Vinfast is thought to have lost as much as $11bn since 2021, but Vingroup is so big, its founder Pham Nhat Vuong so rich, it is willing to keep subsidising its EV experiment.

Vinfast does well at home, thanks to political support from the Communist Party, like the recent ban on all combustion-engined motorbikes in Hanoi and Ho Chi Minh City - Vinfast is the dominant player in electric two-wheelers.

Getty Images A blue VinFast electric car on the streets of Hanoi surrounded by mopeds.Getty Images

Although Vinfast cars are yet to break into US or European markets, they are popular in Vietnam

Vingroup will be the biggest of the national champions under To Lam's grand project. But it has so far done well only in its home market, where its political connections have given it significant advantages. As it has discovered with its cars, succeeding as a global player is much harder.

"The main challenge remains unchanged: how to create globally competitive firms without spawning politically-connected rent-seekers", says Nguyen Khac Giang at the ISEAS – Yusof Ishak Institute in Singapore. "

"To Lam's approach risks replacing one form of rent-seeking with another. If poorly executed, Vietnam could transition from inefficient state-owned enterprises extracting resources through monopoly positions, to private conglomerates doing the same through political connections. This would crowd out the small-medium enterprises that generate the most employment and innovation."

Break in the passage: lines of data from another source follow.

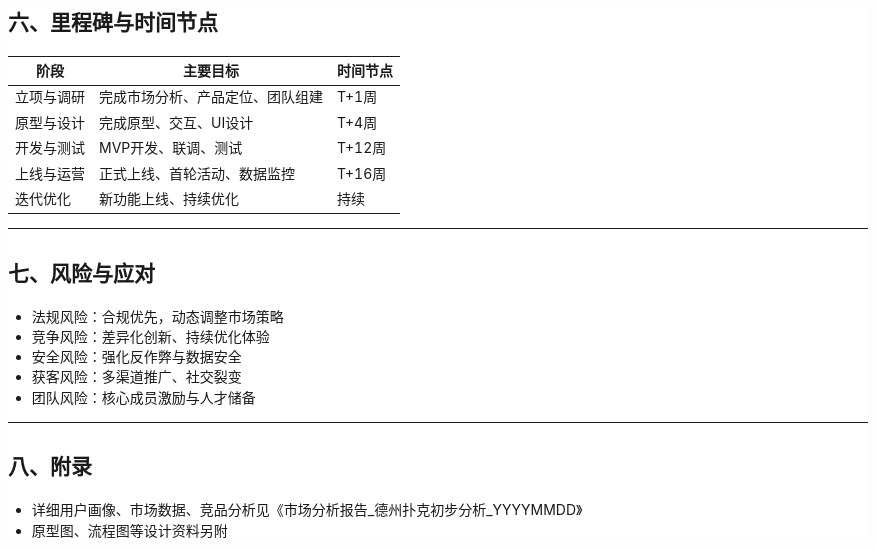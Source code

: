 
## 六、里程碑与时间节点
| 阶段         | 主要目标                         | 时间节点 |
|--------------|----------------------------------|----------|
| 立项与调研   | 完成市场分析、产品定位、团队组建 | T+1周    |
| 原型与设计   | 完成原型、交互、UI设计           | T+4周    |
| 开发与测试   | MVP开发、联调、测试              | T+12周   |
| 上线与运营   | 正式上线、首轮活动、数据监控     | T+16周   |
| 迭代优化     | 新功能上线、持续优化              | 持续     |

---

## 七、风险与应对
- 法规风险：合规优先，动态调整市场策略
- 竞争风险：差异化创新、持续优化体验
- 安全风险：强化反作弊与数据安全
- 获客风险：多渠道推广、社交裂变
- 团队风险：核心成员激励与人才储备

---

## 八、附录
- 详细用户画像、市场数据、竞品分析见《市场分析报告_德州扑克初步分析_YYYYMMDD》
- 原型图、流程图等设计资料另附 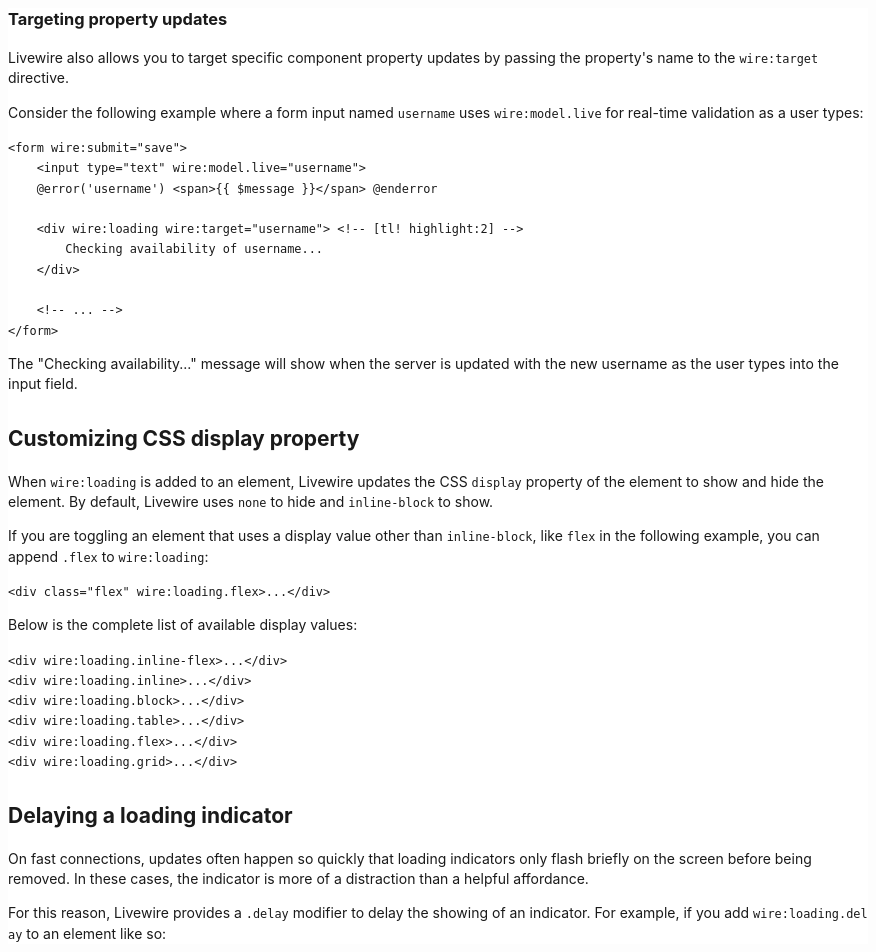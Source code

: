 ### Targeting property updates

Livewire also allows you to target specific component property updates by passing the property's name to the `wire:target` directive.

Consider the following example where a form input named `username` uses `wire:model.live` for real-time validation as a user types:

```blade
<form wire:submit="save">
    <input type="text" wire:model.live="username">
    @error('username') <span>{{ $message }}</span> @enderror

    <div wire:loading wire:target="username"> <!-- [tl! highlight:2] -->
        Checking availability of username...
    </div>

    <!-- ... -->
</form>
```

The "Checking availability..." message will show when the server is updated with the new username as the user types into the input field.

## Customizing CSS display property

When `wire:loading` is added to an element, Livewire updates the CSS `display` property of the element to show and hide the element. By default, Livewire uses `none` to hide and `inline-block` to show.

If you are toggling an element that uses a display value other than `inline-block`, like `flex` in the following example, you can append `.flex` to `wire:loading`:

```blade
<div class="flex" wire:loading.flex>...</div>
```

Below is the complete list of available display values:

```blade
<div wire:loading.inline-flex>...</div>
<div wire:loading.inline>...</div>
<div wire:loading.block>...</div>
<div wire:loading.table>...</div>
<div wire:loading.flex>...</div>
<div wire:loading.grid>...</div>
```

## Delaying a loading indicator

On fast connections, updates often happen so quickly that loading indicators only flash briefly on the screen before being removed. In these cases, the indicator is more of a distraction than a helpful affordance.

For this reason, Livewire provides a `.delay` modifier to delay the showing of an indicator. For example, if you add `wire:loading.delay` to an element like so:

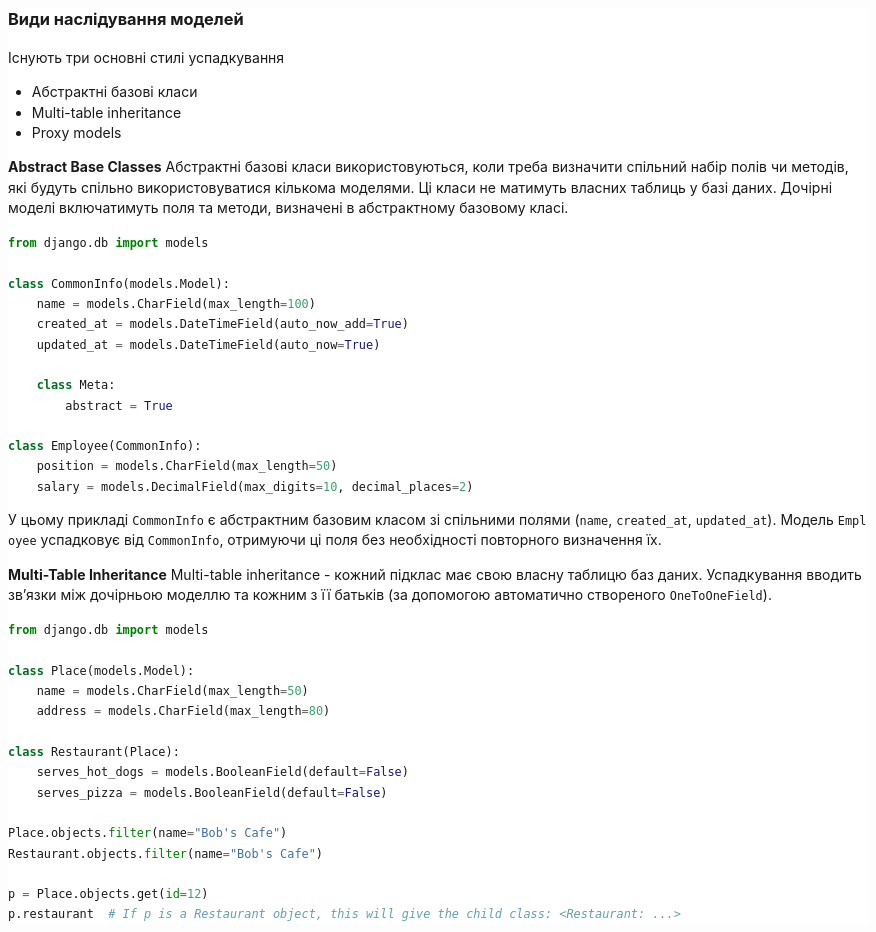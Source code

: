 
### Види наслідування моделей

Існують три основні стилі успадкування

- Абстрактні базові класи
- Multi-table inheritance
- Proxy models

**Abstract Base Classes**
Абстрактні базові класи використовуються, коли треба визначити спільний набір полів чи методів, які будуть спільно використовуватися кількома моделями. Ці класи не матимуть власних таблиць у базі даних. Дочірні моделі включатимуть поля та методи, визначені в абстрактному базовому класі.

```python
from django.db import models

class CommonInfo(models.Model):
    name = models.CharField(max_length=100)
    created_at = models.DateTimeField(auto_now_add=True)
    updated_at = models.DateTimeField(auto_now=True)

    class Meta:
        abstract = True

class Employee(CommonInfo):
    position = models.CharField(max_length=50)
    salary = models.DecimalField(max_digits=10, decimal_places=2)
```

У цьому прикладі `CommonInfo` є абстрактним базовим класом зі спільними полями (`name`, `created_at`, `updated_at`). Модель `Employee` успадковує від `CommonInfo`, отримуючи ці поля без необхідності повторного визначення їх.

**Multi-Table Inheritance**
Multi-table inheritance - кожний підклас має свою власну таблицю баз даних.
Успадкування вводить зв’язки між дочірньою моделлю та кожним з її батьків (за допомогою автоматично створеного `OneToOneField`).

```python
from django.db import models

class Place(models.Model):
    name = models.CharField(max_length=50)
    address = models.CharField(max_length=80)

class Restaurant(Place):
    serves_hot_dogs = models.BooleanField(default=False)
    serves_pizza = models.BooleanField(default=False)

Place.objects.filter(name="Bob's Cafe")
Restaurant.objects.filter(name="Bob's Cafe")

p = Place.objects.get(id=12)
p.restaurant  # If p is a Restaurant object, this will give the child class: <Restaurant: ...>
```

No-one doubts the extraordinary drive and industriousness of the Vietnamese people, nor To Lam's determination to break out of the middle income trap.

Without urgent reform we should expect failure, he said in June last year. Yet he is embarking on this journey at an especially difficult time.

No other South East Asian country is as reliant as Vietnam on access to the US market, which is now uncertain after President Donald Trump's tariffs.

Vietnam's famous "bamboo diplomacy", attempting to be friends to all, enemies to none, will also be sorely tested in the fraught international relations of the Trump II era.